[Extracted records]
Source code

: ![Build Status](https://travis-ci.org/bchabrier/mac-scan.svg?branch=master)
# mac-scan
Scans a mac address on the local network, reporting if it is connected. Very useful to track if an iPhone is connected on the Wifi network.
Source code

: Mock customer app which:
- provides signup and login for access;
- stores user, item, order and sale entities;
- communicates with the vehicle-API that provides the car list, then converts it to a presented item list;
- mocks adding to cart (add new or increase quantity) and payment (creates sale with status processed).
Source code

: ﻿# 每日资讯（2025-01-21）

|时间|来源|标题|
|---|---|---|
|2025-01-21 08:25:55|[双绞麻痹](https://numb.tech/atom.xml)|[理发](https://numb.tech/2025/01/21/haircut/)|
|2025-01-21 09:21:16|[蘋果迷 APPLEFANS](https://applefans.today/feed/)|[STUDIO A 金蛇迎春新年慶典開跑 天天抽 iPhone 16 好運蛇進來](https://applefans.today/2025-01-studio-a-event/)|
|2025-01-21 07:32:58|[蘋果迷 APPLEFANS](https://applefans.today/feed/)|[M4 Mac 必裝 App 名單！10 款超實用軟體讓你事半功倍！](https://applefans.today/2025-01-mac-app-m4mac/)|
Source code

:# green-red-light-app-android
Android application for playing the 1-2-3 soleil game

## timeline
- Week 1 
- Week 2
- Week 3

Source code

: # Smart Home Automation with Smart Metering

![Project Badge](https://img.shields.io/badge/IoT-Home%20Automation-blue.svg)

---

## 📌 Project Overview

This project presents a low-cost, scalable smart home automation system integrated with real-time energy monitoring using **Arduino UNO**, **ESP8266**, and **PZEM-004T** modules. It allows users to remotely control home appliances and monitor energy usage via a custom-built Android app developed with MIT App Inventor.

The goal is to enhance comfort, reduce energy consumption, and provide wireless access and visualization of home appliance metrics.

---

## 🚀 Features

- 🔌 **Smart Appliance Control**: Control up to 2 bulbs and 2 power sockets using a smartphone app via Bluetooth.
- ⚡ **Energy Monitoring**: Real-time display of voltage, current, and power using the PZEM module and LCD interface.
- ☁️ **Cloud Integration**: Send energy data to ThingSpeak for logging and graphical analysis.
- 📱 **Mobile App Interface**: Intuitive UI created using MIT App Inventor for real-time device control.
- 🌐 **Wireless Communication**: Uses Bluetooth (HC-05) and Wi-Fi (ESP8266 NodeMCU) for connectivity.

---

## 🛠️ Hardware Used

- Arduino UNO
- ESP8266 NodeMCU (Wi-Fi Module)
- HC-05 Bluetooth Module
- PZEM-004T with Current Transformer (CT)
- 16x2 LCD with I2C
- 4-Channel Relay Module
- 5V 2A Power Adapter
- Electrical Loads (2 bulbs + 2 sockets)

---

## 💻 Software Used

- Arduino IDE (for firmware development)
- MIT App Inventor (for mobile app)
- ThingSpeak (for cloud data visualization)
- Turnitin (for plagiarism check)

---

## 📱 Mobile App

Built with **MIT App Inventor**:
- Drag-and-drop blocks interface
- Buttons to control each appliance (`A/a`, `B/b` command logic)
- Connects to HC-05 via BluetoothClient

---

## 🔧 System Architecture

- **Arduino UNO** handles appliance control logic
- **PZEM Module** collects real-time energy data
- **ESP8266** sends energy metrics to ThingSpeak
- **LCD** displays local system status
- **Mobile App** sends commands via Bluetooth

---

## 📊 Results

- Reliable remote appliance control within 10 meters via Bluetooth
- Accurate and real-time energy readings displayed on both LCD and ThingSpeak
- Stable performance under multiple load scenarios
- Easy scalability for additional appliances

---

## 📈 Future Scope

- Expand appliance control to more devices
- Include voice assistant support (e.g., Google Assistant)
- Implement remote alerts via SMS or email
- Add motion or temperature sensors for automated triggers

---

◆ Your instructions: How many of the lines in the records include the string "APPLEFANS"? Reply with the number alone.

◆ Solution for this problem: 2